In a conference call with industry this morning, FSIS announced that it has changed its position in regard to further processed products that contain any amount of recalled Westland beef. Whereas the Agency had stated on Tuesday that manufacturers of products in which Westland beef was commingled with other beef would not have to notify their consignees to return or destroy product, the Agency has now reconsidered and reversed that position. The new determination is that all further processed products containing any amount of Westland beef will need to be recalled and destroyed. A written statement on this position was promised by later today.
Other interesting points from the conference call:
* The Agency plans to follow its past practices for recalls that originate with a slaughter firm; the primary mechanism for verifying the recall is through recall effectiveness checks, with Agency personnel contacting each of 72 initial consignees and then each subsequent consignee to assure that at each level notification has been made to consignees of the need to return or destroy product. The Agency anticipates that 6-8 weeks could be required to complete its effectiveness checks for this recall.
* In line with past practice, the Agency does not intend to list on its website the further processed products that are being recalled.
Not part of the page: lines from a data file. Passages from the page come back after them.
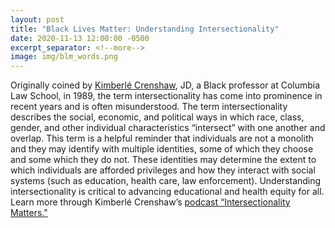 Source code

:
 ```yaml
---
layout: post
title: "Black Lives Matter: Understanding Intersectionality"
date: 2020-11-13 12:00:00 -0500
excerpt_separator: <!--more-->
image: img/blm_words.png
---
```


Originally coined by [Kimberlé Crenshaw][kimberle-crenshaw], JD, a Black professor at Columbia Law School, in 1989, the term intersectionality has come into prominence in recent years and is often <!--more--> misunderstood. The term intersectionality describes the social, economic, and political ways in which race, class, gender, and other individual characteristics “intersect” with one another and overlap. This term is a helpful reminder that individuals are not a monolith and they may identify with multiple identities, some of which they choose and some which they do not. These identities may determine the extent to which individuals are afforded privileges and how they interact with social systems (such as education, health care, law enforcement). Understanding intersectionality is critical to advancing educational and health equity for all. Learn more through Kimberlé Crenshaw’s [podcast “Intersectionality Matters."][podcast]

[kimberle-crenshaw]: http://r20.rs6.net/tn.jsp?f=001FWtrANewZ_NJK-hUw7ah9zJBsmSs3rEjzFyOZyzGZ7dS5SN9nBPmiOwGytAxz5p7Lkk-d5iUq1q1m2-uzpgJcqzmRBIIIhV59GX-XJlWn0zMcO0-0vn3V31IrvucIpAWa7cXr44NOEoSrDjo0CtF_UxKPxMmJqDCIqd38GEOiT4LlMcWUn5q4fnv1mllPj1jqQgj1anizCCPtzq32d8Gu3lSwbYofdF4puiBvGgP6iBr_1535IjdB__65y9HR8vb3BQpnd_FxvaP6K-8ffdrpel-hU17wAOO2Gk9bZx3cLUvgRTUCgqu2ir3MvPvb0HcgDiWCr1ElhKvUqcQuN15dUl3-iiwoPnvEpKo7uD3v8hM8rXsL-YbcEUb9N5uOcosh84qBVfc7vShqJ3nfcdz4wngOlyvTc846uej5zpJKY3kOESTv_o7rBMx-WE0RTvAtd0-elrYzTNPWuUGzkaloj9gLRl67Etffm9t1r5rLmR0lPUgpST5hXE-FY7GpKJW1ZOEuh0NaryeABo1OPoPCXAkx8XK2DIZvF54YewAD8JeSGj4_I6PsjG1QVwe-g3_J_lbd5Tgi-BlY6rITB6_n36e3gvF3wSpLT-zOPt-Le2ch203mD2Dakcct5bajdfGtoZjexVC7SfU8B2vC-OSY8MNFRsnttz2yPQYuUM8cAn-p6vXG_0HRIczd9Gos7T2DGFUqizoAQEssxfN2eMb9JredFW1eWDkO6YjQDafK4E2fmqXqRBDbsaEbz04w-AAovOZ-_GHtvl9jRzcS9mIxCZxOvbDQHXuHgVJW5wi97Wj1wQMt58CXq5zwVvSaU2_au-7EYM_bP4aEi_AHnJuZ1kr-PNZsKvszuHgXJOZQWs=&c=UOiIn22xL9ffnXdp0ks91PJK0k4zMP3STjYl3B2Nbvgdildo71zS0g==&ch=PmdpDMXvycKo4PXsAt8aA9x71JulOW8B59pgtnzT8V65WPvm7AMj4Q==
[podcast]: http://r20.rs6.net/tn.jsp?f=001FWtrANewZ_NJK-hUw7ah9zJBsmSs3rEjzFyOZyzGZ7dS5SN9nBPmiOwGytAxz5p7swcEXE4HvPlI1krDTNKL-Wv6V-JrGLKsGAlYLplgzzEkr7clqZW-ilxErJNOrzFfU7sUOKrgymVm_SK2kf3h4Q==&c=UOiIn22xL9ffnXdp0ks91PJK0k4zMP3STjYl3B2Nbvgdildo71zS0g==&ch=PmdpDMXvycKo4PXsAt8aA9x71JulOW8B59pgtnzT8V65WPvm7AMj4Q==
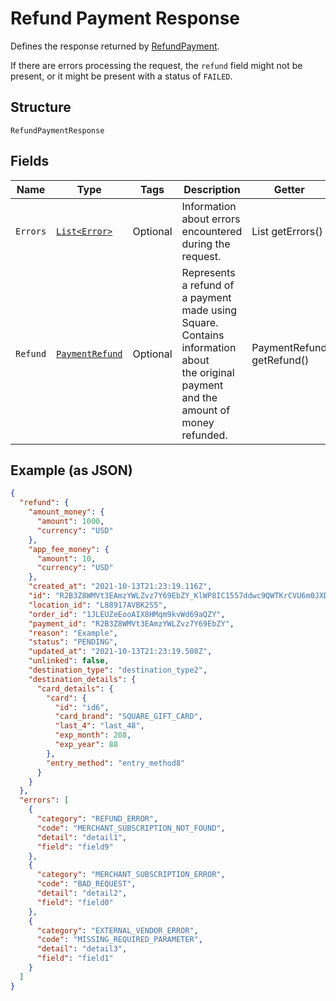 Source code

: 
# Refund Payment Response

Defines the response returned by
[RefundPayment](../../doc/api/refunds.md#refund-payment).

If there are errors processing the request, the `refund` field might not be
present, or it might be present with a status of `FAILED`.

## Structure

`RefundPaymentResponse`

## Fields

| Name | Type | Tags | Description | Getter |
|  --- | --- | --- | --- | --- |
| `Errors` | [`List<Error>`](../../doc/models/error.md) | Optional | Information about errors encountered during the request. | List<Error> getErrors() |
| `Refund` | [`PaymentRefund`](../../doc/models/payment-refund.md) | Optional | Represents a refund of a payment made using Square. Contains information about<br>the original payment and the amount of money refunded. | PaymentRefund getRefund() |

## Example (as JSON)

```json
{
  "refund": {
    "amount_money": {
      "amount": 1000,
      "currency": "USD"
    },
    "app_fee_money": {
      "amount": 10,
      "currency": "USD"
    },
    "created_at": "2021-10-13T21:23:19.116Z",
    "id": "R2B3Z8WMVt3EAmzYWLZvz7Y69EbZY_KlWP8IC1557ddwc9QWTKrCVU6m0JXDz15R2Qym5eQfR",
    "location_id": "L88917AVBK2S5",
    "order_id": "1JLEUZeEooAIX8HMqm9kvWd69aQZY",
    "payment_id": "R2B3Z8WMVt3EAmzYWLZvz7Y69EbZY",
    "reason": "Example",
    "status": "PENDING",
    "updated_at": "2021-10-13T21:23:19.508Z",
    "unlinked": false,
    "destination_type": "destination_type2",
    "destination_details": {
      "card_details": {
        "card": {
          "id": "id6",
          "card_brand": "SQUARE_GIFT_CARD",
          "last_4": "last_48",
          "exp_month": 208,
          "exp_year": 88
        },
        "entry_method": "entry_method8"
      }
    }
  },
  "errors": [
    {
      "category": "REFUND_ERROR",
      "code": "MERCHANT_SUBSCRIPTION_NOT_FOUND",
      "detail": "detail1",
      "field": "field9"
    },
    {
      "category": "MERCHANT_SUBSCRIPTION_ERROR",
      "code": "BAD_REQUEST",
      "detail": "detail2",
      "field": "field0"
    },
    {
      "category": "EXTERNAL_VENDOR_ERROR",
      "code": "MISSING_REQUIRED_PARAMETER",
      "detail": "detail3",
      "field": "field1"
    }
  ]
}
```

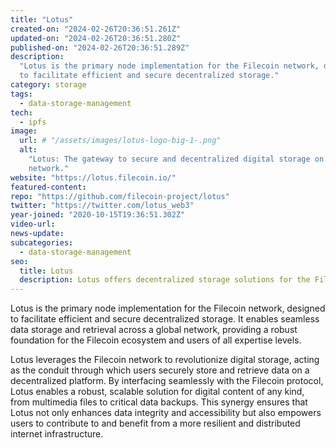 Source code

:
 ```yaml
---
title: "Lotus"
created-on: "2024-02-26T20:36:51.261Z"
updated-on: "2024-02-26T20:36:51.280Z"
published-on: "2024-02-26T20:36:51.289Z"
description:
  "Lotus is the primary node implementation for the Filecoin network, designed
  to facilitate efficient and secure decentralized storage."
category: storage
tags:
  - data-storage-management
tech:
  - ipfs
image:
  url: # "/assets/images/lotus-logo-big-1-.png"
  alt:
    "Lotus: The gateway to secure and decentralized digital storage on the Filecoin
    network."
website: "https://lotus.filecoin.io/"
featured-content:
repo: "https://github.com/filecoin-project/lotus"
twitter: "https://twitter.com/lotus_web3"
year-joined: "2020-10-15T19:36:51.302Z"
video-url:
news-update:
subcategories:
  - data-storage-management
seo:
  title: Lotus
  description: Lotus offers decentralized storage solutions for the Filecoin network.
---
```


Lotus is the primary node implementation for the Filecoin network, designed to facilitate efficient and secure decentralized storage. It enables seamless data storage and retrieval across a global network, providing a robust foundation for the Filecoin ecosystem and users of all expertise levels.

Lotus leverages the Filecoin network to revolutionize digital storage, acting as the conduit through which users securely store and retrieve data on a decentralized platform. By interfacing seamlessly with the Filecoin protocol, Lotus enables a robust, scalable solution for digital content of any kind, from multimedia files to critical data backups. This synergy ensures that Lotus not only enhances data integrity and accessibility but also empowers users to contribute to and benefit from a more resilient and distributed internet infrastructure.
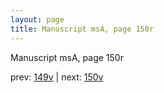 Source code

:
 ```yaml
---
layout: page
title: Manuscript msA, page 150r
---
```


Manuscript msA, page 150r

prev:  [149v](../149v) | next:  [150v](../150v) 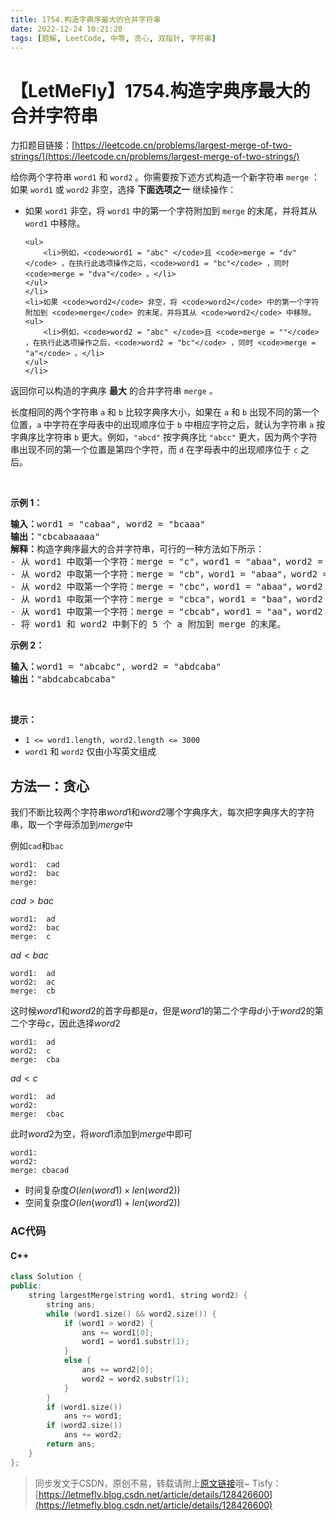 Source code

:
 ```yaml
---
title: 1754.构造字典序最大的合并字符串
date: 2022-12-24 10:21:20
tags: [题解, LeetCode, 中等, 贪心, 双指针, 字符串]
---
```


# 【LetMeFly】1754.构造字典序最大的合并字符串

力扣题目链接：[https://leetcode.cn/problems/largest-merge-of-two-strings/](https://leetcode.cn/problems/largest-merge-of-two-strings/)

<p>给你两个字符串 <code>word1</code> 和 <code>word2</code> 。你需要按下述方式构造一个新字符串 <code>merge</code> ：如果 <code>word1</code> 或 <code>word2</code> 非空，选择 <strong>下面选项之一</strong> 继续操作：</p>

<ul>
	<li>如果 <code>word1</code> 非空，将 <code>word1</code> 中的第一个字符附加到 <code>merge</code> 的末尾，并将其从 <code>word1</code> 中移除。

	<ul>
		<li>例如，<code>word1 = "abc" </code>且 <code>merge = "dv"</code> ，在执行此选项操作之后，<code>word1 = "bc"</code> ，同时 <code>merge = "dva"</code> 。</li>
	</ul>
	</li>
	<li>如果 <code>word2</code> 非空，将 <code>word2</code> 中的第一个字符附加到 <code>merge</code> 的末尾，并将其从 <code>word2</code> 中移除。
	<ul>
		<li>例如，<code>word2 = "abc" </code>且 <code>merge = ""</code> ，在执行此选项操作之后，<code>word2 = "bc"</code> ，同时 <code>merge = "a"</code> 。</li>
	</ul>
	</li>
</ul>

<p>返回你可以构造的字典序 <strong>最大</strong> 的合并字符串<em> </em><code>merge</code><em> 。</em></p>

<p>长度相同的两个字符串 <code>a</code> 和 <code>b</code> 比较字典序大小，如果在 <code>a</code> 和 <code>b</code> 出现不同的第一个位置，<code>a</code> 中字符在字母表中的出现顺序位于 <code>b</code> 中相应字符之后，就认为字符串 <code>a</code> 按字典序比字符串 <code>b</code> 更大。例如，<code>"abcd"</code> 按字典序比 <code>"abcc"</code> 更大，因为两个字符串出现不同的第一个位置是第四个字符，而 <code>d</code> 在字母表中的出现顺序位于 <code>c</code> 之后。</p>

<p> </p>

<p><strong>示例 1：</strong></p>

<pre>
<strong>输入：</strong>word1 = "cabaa", word2 = "bcaaa"
<strong>输出：</strong>"cbcabaaaaa"
<strong>解释：</strong>构造字典序最大的合并字符串，可行的一种方法如下所示：
- 从 word1 中取第一个字符：merge = "c"，word1 = "abaa"，word2 = "bcaaa"
- 从 word2 中取第一个字符：merge = "cb"，word1 = "abaa"，word2 = "caaa"
- 从 word2 中取第一个字符：merge = "cbc"，word1 = "abaa"，word2 = "aaa"
- 从 word1 中取第一个字符：merge = "cbca"，word1 = "baa"，word2 = "aaa"
- 从 word1 中取第一个字符：merge = "cbcab"，word1 = "aa"，word2 = "aaa"
- 将 word1 和 word2 中剩下的 5 个 a 附加到 merge 的末尾。
</pre>

<p><strong>示例 2：</strong></p>

<pre>
<strong>输入：</strong>word1 = "abcabc", word2 = "abdcaba"
<strong>输出：</strong>"abdcabcabcaba"
</pre>

<p> </p>

<p><strong>提示：</strong></p>

<ul>
	<li><code>1 <= word1.length, word2.length <= 3000</code></li>
	<li><code>word1</code> 和 <code>word2</code> 仅由小写英文组成</li>
</ul>


    
## 方法一：贪心

我们不断比较两个字符串$word1$和$word2$哪个字典序大，每次把字典序大的字符串，取一个字母添加到$merge$中

例如```cad```和```bac```

```
word1:  cad
word2:  bac
merge:
```

$cad>bac$

```
word1:  ad
word2:  bac
merge:  c
```

$ad<bac$

```
word1:  ad
word2:  ac
merge:  cb
```

这时候$word1$和$word2$的首字母都是$a$，但是$word1$的第二个字母$d$小于$word2$的第二个字母$c$，因此选择$word2$

```
word1:  ad
word2:  c
merge:  cba
```

$ad<c$

```
word1:  ad
word2:
merge:  cbac
```

此时$word2$为空，将$word1$添加到$merge$中即可

```
word1:
word2:
merge: cbacad
```

+ 时间复杂度$O(len(word1)\times len(word2))$
+ 空间复杂度$O(len(word1) + len(word2))$

### AC代码

#### C++

```cpp
class Solution {
public:
    string largestMerge(string word1, string word2) {
        string ans;
        while (word1.size() && word2.size()) {
            if (word1 > word2) {
                ans += word1[0];
                word1 = word1.substr(1);
            }
            else {
                ans += word2[0];
                word2 = word2.substr(1);
            }
        }
        if (word1.size())
            ans += word1;
        if (word2.size())
            ans += word2;
        return ans;
    }
};
```

<!-- ## 方法二：双指针

方法二是基于方法一的小优化。

方法一中，我们不断比较$word1$和$word2$字典序的大小，并且从二者中字典序大的字符串中，取**1个字符**添加到$merge$中

不难发现，假如$word1$和$word2$分别是：

```
word1:  aaaaaaaaaaaaaab
word2:  aaaaaaaaaaaaaac
```

那么我们将会往$merge$中添加很多次的```a```

其实我们可以使用双指针，指针1和指针2分别指向$word1$和$word2$的待处理的位置。

接着，在两个指针所指的字符相同时，不断后移指针，直到比较出二者的字典序大小（或者指到了字符串末尾）

这样实际上是我们手动实现了字符串的字典序比较，但是这样的好处是，我们可以得到字典序不同的第一个下标（$word1$到$b$，$word2$到$c$才比较出字典序的不同，因此直接把$word2$中从$a$到$c$添加到$merge$中即可。

好像Error了 -->

> 同步发文于CSDN，原创不易，转载请附上[原文链接](https://leetcode.letmefly.xyz/2022/12/24/LeetCode%201754.%E6%9E%84%E9%80%A0%E5%AD%97%E5%85%B8%E5%BA%8F%E6%9C%80%E5%A4%A7%E7%9A%84%E5%90%88%E5%B9%B6%E5%AD%97%E7%AC%A6%E4%B8%B2/)哦~
> Tisfy：[https://letmefly.blog.csdn.net/article/details/128426600](https://letmefly.blog.csdn.net/article/details/128426600)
* The Agency will expect each consignee to concentrate its recall efforts on product made from Westland beef that was received in the past 6 months and then to focus on other products that are still within their use-by dates. Records should be kept of determinations that products would no longer be expected to be on market shelves.
* A question was raised about whether some product listed in the Westland recall notice on February 17 was not actually slaughtered at the implicated establishment and therefore perhaps should not have been included in the recall. The Agency is checking into that possibility.
* Companies that received beef directly from Westland in the past two years should have already received a recall notification letter from the firm. The Agency advised that firms who suspect that they received product that will need to be recalled, but have not yet received such a letter, should put the product on hold.